* Problem requirements *
Reproduce only the stretch of entries below that begins at the first line and ends at the line holding "[Application of thermistors".

Stored data
★ ★ ★ ★ ★

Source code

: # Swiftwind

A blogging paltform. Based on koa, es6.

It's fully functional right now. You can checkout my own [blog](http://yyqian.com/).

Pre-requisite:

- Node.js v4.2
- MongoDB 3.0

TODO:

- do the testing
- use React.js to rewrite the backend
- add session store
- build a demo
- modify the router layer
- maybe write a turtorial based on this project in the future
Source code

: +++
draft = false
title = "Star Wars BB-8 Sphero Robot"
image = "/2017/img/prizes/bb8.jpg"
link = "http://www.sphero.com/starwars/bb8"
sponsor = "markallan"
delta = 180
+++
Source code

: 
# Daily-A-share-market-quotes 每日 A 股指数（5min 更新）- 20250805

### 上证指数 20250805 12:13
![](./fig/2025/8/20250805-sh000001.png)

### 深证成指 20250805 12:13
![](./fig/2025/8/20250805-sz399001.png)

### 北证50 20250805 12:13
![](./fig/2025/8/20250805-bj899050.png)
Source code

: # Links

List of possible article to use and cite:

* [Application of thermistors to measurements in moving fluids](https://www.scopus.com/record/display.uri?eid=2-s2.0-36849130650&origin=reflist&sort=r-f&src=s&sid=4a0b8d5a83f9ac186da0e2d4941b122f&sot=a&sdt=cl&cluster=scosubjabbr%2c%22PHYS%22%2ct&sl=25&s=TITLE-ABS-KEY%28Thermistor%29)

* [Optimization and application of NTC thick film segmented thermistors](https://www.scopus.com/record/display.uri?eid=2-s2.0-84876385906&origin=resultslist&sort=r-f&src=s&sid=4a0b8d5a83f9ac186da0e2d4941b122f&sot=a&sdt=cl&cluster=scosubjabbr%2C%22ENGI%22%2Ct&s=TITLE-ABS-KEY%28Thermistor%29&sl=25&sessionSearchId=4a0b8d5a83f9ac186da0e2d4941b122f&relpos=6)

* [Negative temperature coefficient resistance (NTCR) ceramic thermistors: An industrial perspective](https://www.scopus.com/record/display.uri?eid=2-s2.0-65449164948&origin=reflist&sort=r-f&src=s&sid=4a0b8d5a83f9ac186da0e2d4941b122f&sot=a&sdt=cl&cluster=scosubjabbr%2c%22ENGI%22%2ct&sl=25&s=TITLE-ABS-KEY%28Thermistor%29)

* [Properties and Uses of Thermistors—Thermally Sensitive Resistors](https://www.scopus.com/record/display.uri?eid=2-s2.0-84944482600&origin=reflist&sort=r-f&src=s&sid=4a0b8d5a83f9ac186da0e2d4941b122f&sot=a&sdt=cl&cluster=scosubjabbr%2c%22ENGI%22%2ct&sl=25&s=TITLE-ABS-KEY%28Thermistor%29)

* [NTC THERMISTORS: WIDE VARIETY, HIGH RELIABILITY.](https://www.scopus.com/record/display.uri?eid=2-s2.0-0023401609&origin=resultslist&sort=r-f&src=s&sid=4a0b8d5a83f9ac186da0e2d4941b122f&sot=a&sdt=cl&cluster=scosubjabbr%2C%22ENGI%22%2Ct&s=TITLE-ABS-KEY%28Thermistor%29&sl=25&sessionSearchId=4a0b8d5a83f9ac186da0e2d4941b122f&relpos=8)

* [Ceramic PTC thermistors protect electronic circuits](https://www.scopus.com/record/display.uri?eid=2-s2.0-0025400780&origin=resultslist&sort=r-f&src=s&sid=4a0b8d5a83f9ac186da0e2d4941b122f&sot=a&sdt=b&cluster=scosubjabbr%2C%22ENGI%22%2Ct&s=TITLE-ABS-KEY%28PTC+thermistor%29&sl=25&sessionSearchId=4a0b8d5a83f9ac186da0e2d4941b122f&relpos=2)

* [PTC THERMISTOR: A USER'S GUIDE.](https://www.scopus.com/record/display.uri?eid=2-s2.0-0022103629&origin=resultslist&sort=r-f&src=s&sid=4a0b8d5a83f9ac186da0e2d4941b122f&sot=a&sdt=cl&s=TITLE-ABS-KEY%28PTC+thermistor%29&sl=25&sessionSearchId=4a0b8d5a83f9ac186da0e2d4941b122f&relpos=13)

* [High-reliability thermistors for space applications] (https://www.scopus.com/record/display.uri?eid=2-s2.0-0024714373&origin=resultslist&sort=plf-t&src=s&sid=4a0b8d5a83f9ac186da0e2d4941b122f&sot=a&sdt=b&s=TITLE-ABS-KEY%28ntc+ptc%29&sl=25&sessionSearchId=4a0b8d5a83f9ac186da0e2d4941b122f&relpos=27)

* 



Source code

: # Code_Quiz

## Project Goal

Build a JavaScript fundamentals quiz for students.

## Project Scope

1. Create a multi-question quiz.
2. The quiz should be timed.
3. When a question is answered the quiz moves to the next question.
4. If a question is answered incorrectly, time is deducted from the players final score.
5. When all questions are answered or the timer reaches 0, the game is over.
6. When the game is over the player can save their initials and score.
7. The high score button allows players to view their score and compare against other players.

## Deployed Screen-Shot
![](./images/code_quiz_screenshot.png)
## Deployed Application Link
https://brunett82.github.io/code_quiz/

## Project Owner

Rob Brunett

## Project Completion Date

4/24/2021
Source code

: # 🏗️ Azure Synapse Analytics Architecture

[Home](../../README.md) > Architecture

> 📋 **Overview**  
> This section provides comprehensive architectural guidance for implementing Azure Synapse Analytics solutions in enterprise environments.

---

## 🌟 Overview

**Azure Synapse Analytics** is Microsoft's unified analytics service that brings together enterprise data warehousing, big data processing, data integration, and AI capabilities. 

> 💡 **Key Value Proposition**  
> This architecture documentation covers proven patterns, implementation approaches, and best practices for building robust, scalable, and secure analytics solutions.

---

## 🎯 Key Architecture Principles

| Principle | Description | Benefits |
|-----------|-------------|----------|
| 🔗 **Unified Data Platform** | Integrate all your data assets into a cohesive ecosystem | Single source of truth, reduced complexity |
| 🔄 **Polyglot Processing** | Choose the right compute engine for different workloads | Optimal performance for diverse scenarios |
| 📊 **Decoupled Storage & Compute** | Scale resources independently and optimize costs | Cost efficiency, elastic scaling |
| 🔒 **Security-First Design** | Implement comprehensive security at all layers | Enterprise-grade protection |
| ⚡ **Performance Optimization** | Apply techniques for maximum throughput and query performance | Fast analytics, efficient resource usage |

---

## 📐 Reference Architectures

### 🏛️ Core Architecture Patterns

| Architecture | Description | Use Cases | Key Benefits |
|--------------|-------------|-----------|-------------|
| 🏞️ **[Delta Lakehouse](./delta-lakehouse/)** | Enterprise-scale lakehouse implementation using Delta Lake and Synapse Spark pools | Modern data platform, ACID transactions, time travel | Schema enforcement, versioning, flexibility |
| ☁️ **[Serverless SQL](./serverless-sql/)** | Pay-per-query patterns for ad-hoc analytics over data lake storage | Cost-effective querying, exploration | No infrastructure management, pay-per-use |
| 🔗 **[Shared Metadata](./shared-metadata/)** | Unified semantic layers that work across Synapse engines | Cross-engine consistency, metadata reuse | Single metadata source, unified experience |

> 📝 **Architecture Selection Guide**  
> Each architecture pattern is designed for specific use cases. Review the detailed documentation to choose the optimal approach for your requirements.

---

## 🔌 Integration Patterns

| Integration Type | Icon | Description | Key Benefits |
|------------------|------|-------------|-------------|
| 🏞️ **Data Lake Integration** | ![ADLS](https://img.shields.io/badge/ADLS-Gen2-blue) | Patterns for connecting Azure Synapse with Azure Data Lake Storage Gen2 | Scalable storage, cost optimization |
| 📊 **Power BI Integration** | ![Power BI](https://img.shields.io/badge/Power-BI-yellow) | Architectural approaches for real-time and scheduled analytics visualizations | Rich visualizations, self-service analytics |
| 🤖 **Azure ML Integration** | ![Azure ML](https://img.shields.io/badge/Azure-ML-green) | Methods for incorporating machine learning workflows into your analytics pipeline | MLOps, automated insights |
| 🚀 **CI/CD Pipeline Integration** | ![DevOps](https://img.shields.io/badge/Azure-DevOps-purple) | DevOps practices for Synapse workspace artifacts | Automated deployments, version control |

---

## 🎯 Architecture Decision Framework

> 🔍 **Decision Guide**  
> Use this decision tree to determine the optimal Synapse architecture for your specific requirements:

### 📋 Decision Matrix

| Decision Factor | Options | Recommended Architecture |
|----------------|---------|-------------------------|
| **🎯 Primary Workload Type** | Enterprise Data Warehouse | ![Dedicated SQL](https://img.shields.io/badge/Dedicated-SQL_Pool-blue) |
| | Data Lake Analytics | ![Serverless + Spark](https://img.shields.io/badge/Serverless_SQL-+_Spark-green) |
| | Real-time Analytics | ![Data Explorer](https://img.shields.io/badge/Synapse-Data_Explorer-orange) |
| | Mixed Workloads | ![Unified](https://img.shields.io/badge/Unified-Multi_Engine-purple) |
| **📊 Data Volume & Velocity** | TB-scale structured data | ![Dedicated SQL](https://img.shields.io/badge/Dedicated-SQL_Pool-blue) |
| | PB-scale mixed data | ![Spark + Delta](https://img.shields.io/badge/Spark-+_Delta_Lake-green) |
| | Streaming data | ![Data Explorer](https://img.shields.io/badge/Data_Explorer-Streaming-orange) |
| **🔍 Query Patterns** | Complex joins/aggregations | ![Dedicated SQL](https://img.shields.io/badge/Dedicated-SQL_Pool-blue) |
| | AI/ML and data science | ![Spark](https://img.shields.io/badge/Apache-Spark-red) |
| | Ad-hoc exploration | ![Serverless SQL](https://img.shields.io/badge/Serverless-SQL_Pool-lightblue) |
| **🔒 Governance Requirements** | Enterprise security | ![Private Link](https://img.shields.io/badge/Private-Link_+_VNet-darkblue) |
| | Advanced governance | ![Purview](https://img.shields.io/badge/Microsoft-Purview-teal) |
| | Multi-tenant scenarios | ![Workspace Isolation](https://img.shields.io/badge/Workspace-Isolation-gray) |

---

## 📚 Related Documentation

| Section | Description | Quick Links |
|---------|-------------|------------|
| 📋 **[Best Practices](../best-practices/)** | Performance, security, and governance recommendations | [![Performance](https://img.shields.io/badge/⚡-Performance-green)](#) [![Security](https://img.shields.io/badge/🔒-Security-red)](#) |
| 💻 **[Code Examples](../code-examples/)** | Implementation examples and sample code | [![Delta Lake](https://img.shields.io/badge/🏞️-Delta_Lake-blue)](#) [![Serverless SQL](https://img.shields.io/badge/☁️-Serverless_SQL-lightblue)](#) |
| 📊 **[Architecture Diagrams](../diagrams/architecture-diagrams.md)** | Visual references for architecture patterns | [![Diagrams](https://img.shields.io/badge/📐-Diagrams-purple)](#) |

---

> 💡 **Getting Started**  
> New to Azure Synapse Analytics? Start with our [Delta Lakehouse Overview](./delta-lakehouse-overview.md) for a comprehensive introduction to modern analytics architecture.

★ ★ ★ ★ ★

* Response *
Source code

: # Swiftwind

A blogging paltform. Based on koa, es6.

It's fully functional right now. You can checkout my own [blog](http://yyqian.com/).

Pre-requisite:

- Node.js v4.2
- MongoDB 3.0

TODO:

- do the testing
- use React.js to rewrite the backend
- add session store
- build a demo
- modify the router layer
- maybe write a turtorial based on this project in the future
Source code

: +++
draft = false
title = "Star Wars BB-8 Sphero Robot"
image = "/2017/img/prizes/bb8.jpg"
link = "http://www.sphero.com/starwars/bb8"
sponsor = "markallan"
delta = 180
+++
Source code

: 
# Daily-A-share-market-quotes 每日 A 股指数（5min 更新）- 20250805

### 上证指数 20250805 12:13
![](./fig/2025/8/20250805-sh000001.png)

### 深证成指 20250805 12:13
![](./fig/2025/8/20250805-sz399001.png)

### 北证50 20250805 12:13
![](./fig/2025/8/20250805-bj899050.png)
Source code

: # Links

List of possible article to use and cite:

* [Application of thermistors to measurements in moving fluids](https://www.scopus.com/record/display.uri?eid=2-s2.0-36849130650&origin=reflist&sort=r-f&src=s&sid=4a0b8d5a83f9ac186da0e2d4941b122f&sot=a&sdt=cl&cluster=scosubjabbr%2c%22PHYS%22%2ct&sl=25&s=TITLE-ABS-KEY%28Thermistor%29)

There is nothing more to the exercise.